Tidak ada komunikasi, izin, atau bentuk apresiasi apa pun terhadap pencipta awal. Situasi ini menimbulkan pertanyaan serius: siapa yang memiliki hak atas produk berbasis AI? Apakah kreator manusianya, atau platform yang memfasilitasi? Tanpa regulasi yang jelas, hal seperti ini akan terus terulang dan merugikan banyak pihak.

Terlebih lagi, dalam konteks industri nasional, saat ini memang penggunaan AI belum masif. Tapi jangan salah, pertumbuhannya sangat cepat. Jika tidak segera dipayungi oleh regulasi yang tepat, industri Indonesia bisa salah arah.

Lebih parahnya lagi, para pekerja bisa menjadi korban: entah digantikan AI tanpa persiapan, atau justru terjebak dalam ekosistem kerja yang tidak adil karena ulah sistem otomatisasi yang tidak diatur.
Uni Eropa telah menawarkan jalan. Melalui EU AI Act, Eropa menunjukkan kepada dunia bahwa inovasi dan etika tidak harus saling menegasikan.

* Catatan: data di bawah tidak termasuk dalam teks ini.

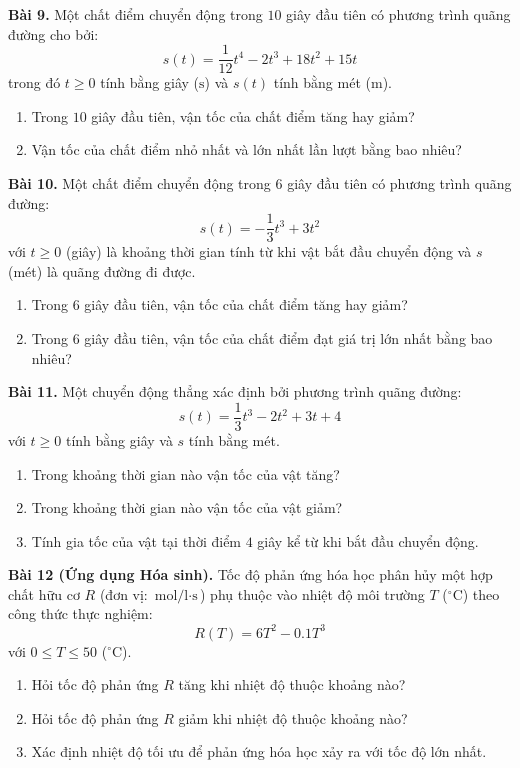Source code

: \documentclass[12pt]{article}
\begin{document}
	\begin{btdo}
		\textbf{Bài 9.} Một chất điểm chuyển động trong $10$ giây đầu tiên có phương trình quãng đường cho bởi:
		$$s(t) = \dfrac{1}{12}t^4 - 2t^3 + 18t^2 + 15t$$
		trong đó $t \ge 0$ tính bằng giây ($\text{s}$) và $s(t)$ tính bằng mét ($\text{m}$).
		\begin{enumerate}[label=\alph*)]
			\item Trong $10$ giây đầu tiên, vận tốc của chất điểm tăng hay giảm?
			\item Vận tốc của chất điểm nhỏ nhất và lớn nhất lần lượt bằng bao nhiêu?
		\end{enumerate}
		
		\textbf{Bài 10.} Một chất điểm chuyển động trong $6$ giây đầu tiên có phương trình quãng đường:
		$$s(t) = -\dfrac{1}{3}t^3 + 3t^2$$
		với $t \ge 0$ (giây) là khoảng thời gian tính từ khi vật bắt đầu chuyển động và $s$ (mét) là quãng đường đi được.
		\begin{enumerate}[label=\alph*)]
			\item Trong $6$ giây đầu tiên, vận tốc của chất điểm tăng hay giảm?
			\item Trong $6$ giây đầu tiên, vận tốc của chất điểm đạt giá trị lớn nhất bằng bao nhiêu?
		\end{enumerate}
		
		\textbf{Bài 11.} Một chuyển động thẳng xác định bởi phương trình quãng đường:
		$$s(t) = \dfrac{1}{3}t^3 - 2t^2 + 3t + 4$$
		với $t \ge 0$ tính bằng giây và $s$ tính bằng mét.
		\begin{enumerate}[label=\alph*)]
			\item Trong khoảng thời gian nào vận tốc của vật tăng?
			\item Trong khoảng thời gian nào vận tốc của vật giảm?
			\item Tính gia tốc của vật tại thời điểm $4$ giây kể từ khi bắt đầu chuyển động.
		\end{enumerate}
		
		\textbf{Bài 12 (Ứng dụng Hóa sinh).} Tốc độ phản ứng hóa học phân hủy một hợp chất hữu cơ $R$ (đơn vị: $\text{mol/l}\cdot\text{s}$) phụ thuộc vào nhiệt độ môi trường $T$ ($^\circ\text{C}$) theo công thức thực nghiệm:
		$$R(T) = 6T^2 - 0.1T^3$$
		với $0 \le T \le 50$ ($^\circ\text{C}$).
		\begin{enumerate}[label=\alph*)]
			\item Hỏi tốc độ phản ứng $R$ tăng khi nhiệt độ thuộc khoảng nào?
			\item Hỏi tốc độ phản ứng $R$ giảm khi nhiệt độ thuộc khoảng nào?
			\item Xác định nhiệt độ tối ưu để phản ứng hóa học xảy ra với tốc độ lớn nhất.
		\end{enumerate}
	\end{btdo}
	
\end{document}
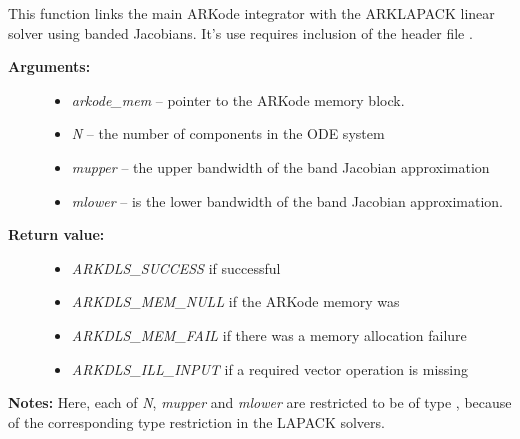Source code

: \documentclass[letterpaper,10pt,english]{sphinxmanual}
\begin{document}

\begin{fulllineitems}
\label{c_interface/User_callable:ARKLapackBand}
This function links the main ARKode integrator with the ARKLAPACK
linear solver using banded Jacobians.  It's use requires inclusion
of the header file .
\begin{description}
\item[{\textbf{Arguments:}}] \leavevmode\begin{itemize}
\item {} 
\emph{arkode\_mem} -- pointer to the ARKode memory block.

\item {} 
\emph{N} -- the number of components in the ODE system

\item {} 
\emph{mupper} -- the upper bandwidth of the band Jacobian approximation

\item {} 
\emph{mlower} -- is the lower bandwidth of the band Jacobian approximation.

\end{itemize}

\item[{\textbf{Return value:}}] \leavevmode\begin{itemize}
\item {} 
\emph{ARKDLS\_SUCCESS}   if successful

\item {} 
\emph{ARKDLS\_MEM\_NULL}  if the ARKode memory was 

\item {} 
\emph{ARKDLS\_MEM\_FAIL}  if there was a memory allocation failure

\item {} 
\emph{ARKDLS\_ILL\_INPUT} if a required vector operation is missing

\end{itemize}

\end{description}

\textbf{Notes:} Here, each of \emph{N}, \emph{mupper} and \emph{mlower} are restricted
to be of type , because of the corresponding type restriction
in the LAPACK solvers.

\end{fulllineitems}
\end{document}
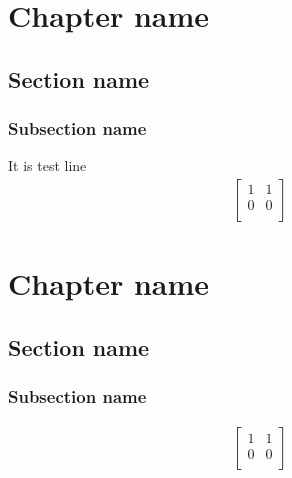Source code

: \documentclass[12pt, fleqn]{book}
\begin{document}
\chapter{Chapter name }

\section{Section name}

\subsection{Subsection name}

It is test line
\begin{align*}
	\begin{bmatrix}
		1 & 1 \\
		0 & 0 \\
	\end{bmatrix}
\end{align*}






\chapter{Chapter name }

\section{Section name}

\subsection{Subsection name}

\begin{align*}
	\begin{bmatrix}
		1 & 1 \\
		0 & 0 \\
	\end{bmatrix}
\end{align*}
\end{document}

Regulasi ini secara cerdas mengklasifikasikan sistem AI berdasarkan risiko:
• Risiko Tidak Dapat Diterima (Unacceptable): Teknologi AI yang dianggap mengancam hak fundamental, seperti sistem social scoring oleh pemerintah, dilarang sepenuhnya.

• Risiko Tinggi (High-Risk): Sistem AI di sektor krusial seperti rekrutmen tenaga kerja, penegakan hukum, atau layanan kesehatan, harus mematuhi serangkaian kewajiban ketat sebelum bisa digunakan.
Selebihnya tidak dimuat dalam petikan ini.